MATERIAL PROVIDED:
....

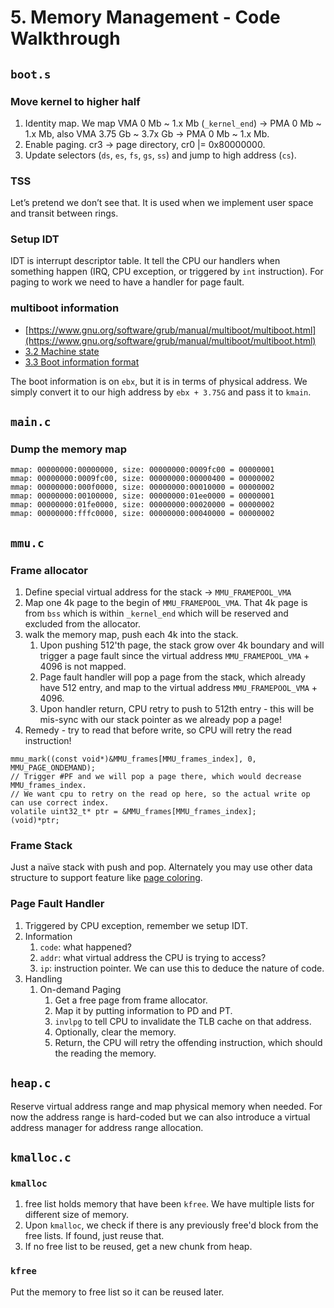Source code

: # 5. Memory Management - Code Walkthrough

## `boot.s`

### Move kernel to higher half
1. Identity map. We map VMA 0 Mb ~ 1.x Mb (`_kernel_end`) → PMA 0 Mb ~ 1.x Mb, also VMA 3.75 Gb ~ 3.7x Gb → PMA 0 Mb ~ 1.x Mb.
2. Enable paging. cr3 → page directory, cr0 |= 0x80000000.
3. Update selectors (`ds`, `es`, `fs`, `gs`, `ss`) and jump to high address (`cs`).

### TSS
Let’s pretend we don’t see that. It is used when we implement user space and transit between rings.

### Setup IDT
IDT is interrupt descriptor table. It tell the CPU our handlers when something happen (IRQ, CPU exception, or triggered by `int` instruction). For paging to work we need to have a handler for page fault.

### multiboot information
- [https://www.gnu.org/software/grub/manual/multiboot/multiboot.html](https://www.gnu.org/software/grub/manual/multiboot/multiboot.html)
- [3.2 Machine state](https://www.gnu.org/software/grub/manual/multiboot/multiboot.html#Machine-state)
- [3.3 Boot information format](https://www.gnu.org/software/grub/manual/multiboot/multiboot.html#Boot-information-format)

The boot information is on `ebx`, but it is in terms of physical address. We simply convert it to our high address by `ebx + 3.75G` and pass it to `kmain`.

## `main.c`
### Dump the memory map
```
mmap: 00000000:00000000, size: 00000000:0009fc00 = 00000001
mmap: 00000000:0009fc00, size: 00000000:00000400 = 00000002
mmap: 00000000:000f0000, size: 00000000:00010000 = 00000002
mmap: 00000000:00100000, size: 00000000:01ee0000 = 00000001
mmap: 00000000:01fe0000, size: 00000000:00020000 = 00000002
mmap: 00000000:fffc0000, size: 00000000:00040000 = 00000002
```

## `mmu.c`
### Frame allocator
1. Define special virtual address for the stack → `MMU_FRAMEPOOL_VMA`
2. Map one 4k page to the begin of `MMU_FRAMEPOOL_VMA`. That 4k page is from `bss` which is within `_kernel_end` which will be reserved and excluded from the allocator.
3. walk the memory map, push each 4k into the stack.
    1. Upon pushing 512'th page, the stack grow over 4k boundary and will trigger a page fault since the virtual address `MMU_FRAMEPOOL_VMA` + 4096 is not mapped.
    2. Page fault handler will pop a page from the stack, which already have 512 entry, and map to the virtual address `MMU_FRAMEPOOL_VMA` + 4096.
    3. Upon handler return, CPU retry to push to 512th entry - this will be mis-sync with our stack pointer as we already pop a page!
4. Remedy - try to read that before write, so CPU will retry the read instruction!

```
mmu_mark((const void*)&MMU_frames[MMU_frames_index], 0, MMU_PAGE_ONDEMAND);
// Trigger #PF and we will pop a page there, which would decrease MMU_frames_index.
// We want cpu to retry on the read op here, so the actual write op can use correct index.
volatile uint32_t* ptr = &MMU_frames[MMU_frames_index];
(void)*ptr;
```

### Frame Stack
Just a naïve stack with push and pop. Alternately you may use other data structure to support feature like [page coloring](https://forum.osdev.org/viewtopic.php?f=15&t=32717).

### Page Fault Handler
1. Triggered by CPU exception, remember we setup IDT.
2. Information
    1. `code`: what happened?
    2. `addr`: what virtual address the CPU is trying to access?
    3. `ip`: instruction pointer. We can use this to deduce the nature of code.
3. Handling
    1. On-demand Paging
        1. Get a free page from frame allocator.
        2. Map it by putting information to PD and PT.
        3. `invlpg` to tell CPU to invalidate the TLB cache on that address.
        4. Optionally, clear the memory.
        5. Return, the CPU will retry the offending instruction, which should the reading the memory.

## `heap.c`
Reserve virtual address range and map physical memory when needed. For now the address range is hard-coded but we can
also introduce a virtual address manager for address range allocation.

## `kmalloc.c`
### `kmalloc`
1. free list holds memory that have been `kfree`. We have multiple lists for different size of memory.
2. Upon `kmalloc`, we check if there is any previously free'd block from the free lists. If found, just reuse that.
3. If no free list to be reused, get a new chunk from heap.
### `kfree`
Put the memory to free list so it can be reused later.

....

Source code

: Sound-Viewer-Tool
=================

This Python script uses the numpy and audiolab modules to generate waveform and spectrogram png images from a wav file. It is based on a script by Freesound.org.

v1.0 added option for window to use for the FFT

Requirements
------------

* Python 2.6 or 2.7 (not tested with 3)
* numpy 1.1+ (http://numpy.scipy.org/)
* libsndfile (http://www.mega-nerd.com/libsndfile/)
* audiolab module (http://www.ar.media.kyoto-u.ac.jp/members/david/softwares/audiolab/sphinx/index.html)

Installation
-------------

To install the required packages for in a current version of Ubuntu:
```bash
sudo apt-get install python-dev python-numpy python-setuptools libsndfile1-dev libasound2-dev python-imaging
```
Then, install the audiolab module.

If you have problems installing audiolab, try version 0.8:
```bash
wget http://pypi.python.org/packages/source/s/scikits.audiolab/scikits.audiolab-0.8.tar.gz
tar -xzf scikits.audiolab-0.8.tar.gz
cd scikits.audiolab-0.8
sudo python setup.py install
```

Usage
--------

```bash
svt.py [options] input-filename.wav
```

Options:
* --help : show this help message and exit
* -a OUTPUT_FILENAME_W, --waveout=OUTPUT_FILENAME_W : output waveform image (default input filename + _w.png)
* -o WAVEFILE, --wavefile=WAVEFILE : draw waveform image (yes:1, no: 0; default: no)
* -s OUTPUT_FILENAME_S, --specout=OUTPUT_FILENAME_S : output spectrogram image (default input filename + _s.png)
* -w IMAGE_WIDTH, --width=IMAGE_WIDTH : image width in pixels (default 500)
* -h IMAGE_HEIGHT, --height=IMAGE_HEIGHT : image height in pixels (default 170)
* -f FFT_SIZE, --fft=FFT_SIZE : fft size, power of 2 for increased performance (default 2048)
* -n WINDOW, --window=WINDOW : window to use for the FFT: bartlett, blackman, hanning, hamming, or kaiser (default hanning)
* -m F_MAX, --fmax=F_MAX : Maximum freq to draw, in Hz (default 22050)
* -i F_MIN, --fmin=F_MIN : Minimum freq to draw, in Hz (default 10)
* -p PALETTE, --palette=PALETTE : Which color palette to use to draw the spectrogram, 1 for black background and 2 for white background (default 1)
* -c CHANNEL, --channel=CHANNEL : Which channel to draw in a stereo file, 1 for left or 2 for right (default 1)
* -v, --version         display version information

....

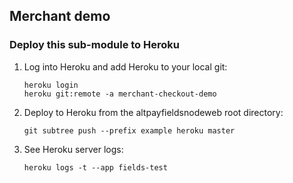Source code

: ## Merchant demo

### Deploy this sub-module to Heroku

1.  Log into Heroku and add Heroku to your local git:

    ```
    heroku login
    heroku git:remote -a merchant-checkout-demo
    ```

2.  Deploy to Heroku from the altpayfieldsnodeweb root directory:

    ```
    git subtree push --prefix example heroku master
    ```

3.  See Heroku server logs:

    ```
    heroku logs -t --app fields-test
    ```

....

AIM OF THE TASK: List the lines of the material in which the word "directory" occurs.

PROBLEM SOLUTION:
2. Enable paging. cr3 → page directory, cr0 |= 0x80000000.
2.  Deploy to Heroku from the altpayfieldsnodeweb root directory:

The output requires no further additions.